Resolvin E1 Ameliorates Pulpitis by Suppressing Dental Pulp Fibroblast Activation in a Chemerin Receptor 23-dependent Manner.

ABSTRACT

INTRODUCTION: Timely resolution of pulp inflammation is a prerequisite for the healing of inflamed dental pulp. Stromal cells, particularly fibroblasts, play a critical role in the inflammation resolution process. Resolvin E1 (RvE1) is a lipid-derived endogenous proresolution molecule that mediates this resolution process. In the present study, we investigated the effects of RvE1 on dental fibroblasts during the pathogenesis of pulpitis. METHODS: The pulp tissues in maxillary incisors of male Sprague-Dawley rats (N = 50) were exposed to the oral environment for 0, 9, 24, and 48 hours, after which they were treated with RvE1 or its vehicle.
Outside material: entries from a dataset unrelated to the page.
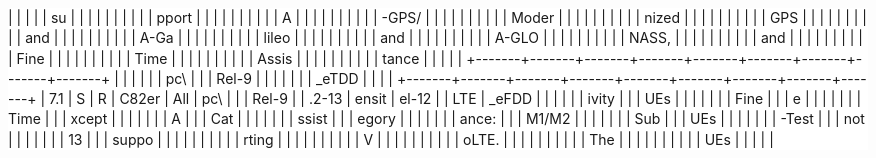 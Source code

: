 |       |       |       |       | su    |       |       |       |       |
|       |       |       |       | pport |       |       |       |       |
|       |       |       |       | A     |       |       |       |       |
|       |       |       |       | -GPS/ |       |       |       |       |
|       |       |       |       | Moder |       |       |       |       |
|       |       |       |       | nized |       |       |       |       |
|       |       |       |       | GPS   |       |       |       |       |
|       |       |       |       | and   |       |       |       |       |
|       |       |       |       | A-Ga  |       |       |       |       |
|       |       |       |       | lileo |       |       |       |       |
|       |       |       |       | and   |       |       |       |       |
|       |       |       |       | A-GLO |       |       |       |       |
|       |       |       |       | NASS, |       |       |       |       |
|       |       |       |       | and   |       |       |       |       |
|       |       |       |       | Fine  |       |       |       |       |
|       |       |       |       | Time  |       |       |       |       |
|       |       |       |       | Assis |       |       |       |       |
|       |       |       |       | tance |       |       |       |       |
+-------+-------+-------+-------+-------+-------+-------+-------+-------+
|       |       |       |       |       | pc\   |       |       | Rel-9 |
|       |       |       |       |       | _eTDD |       |       |       |
+-------+-------+-------+-------+-------+-------+-------+-------+-------+
| 7.1   | S     | R     | C82er | All   | pc\   |       |       | Rel-9 |
| .2-13 | ensit | el-12 |       | LTE   | _eFDD |       |       |       |
|       | ivity |       |       | UEs   |       |       |       |       |
|       | Fine  |       |       | e     |       |       |       |       |
|       | Time  |       |       | xcept |       |       |       |       |
|       | A     |       |       | Cat   |       |       |       |       |
|       | ssist |       |       | egory |       |       |       |       |
|       | ance: |       |       | M1/M2 |       |       |       |       |
|       | Sub   |       |       | UEs   |       |       |       |       |
|       | -Test |       |       | not   |       |       |       |       |
|       | 13    |       |       | suppo |       |       |       |       |
|       |       |       |       | rting |       |       |       |       |
|       |       |       |       | V     |       |       |       |       |
|       |       |       |       | oLTE. |       |       |       |       |
|       |       |       |       | The   |       |       |       |       |
|       |       |       |       | UEs   |       |       |       |       |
The inflammatory changes after 24 hours were assessed using hematoxylin-eosin staining, immunohistochemistry, enzyme-linked immunosorbent assay, and quantitative polymerase chain reaction. Chemerin receptor 23 (ChemR23) expression in rat pulp tissues and human dental fibroblasts was detected by immunofluorescence, Western blot analysis, and quantitative polymerase chain reaction. Finally, small interfering RNA-based knockdown studies were performed to evaluate the effects of RvE1 inhibition on proinflammatory genes and nuclear factor kappa B signaling of human dental pulp fibroblasts. RESULTS: Early treatment (within 24 hours after pulp exposure) with RvE1 promoted a decline in the number of inflammatory cells and gene expression of proinflammatory cytokines. Moreover, it reduced ChemR23 expression in the fibroblastlike cells of inflamed pulp tissues. In vitro, ChemR23 was widely expressed in human dental fibroblasts. RvE1 significantly suppressed cytokine production by fibroblasts, with down-regulation of the nuclear translocation of nuclear factor kappa B p65 in these cells. Knockdown of ChemR23 almost abolished the anti-inflammatory effect of RvE1. CONCLUSIONS: RvE1 can suppress the activation of dental pulp fibroblasts in a ChemR23-dependent manner and inhibit inflammation in the relevant early stages of pulpitis.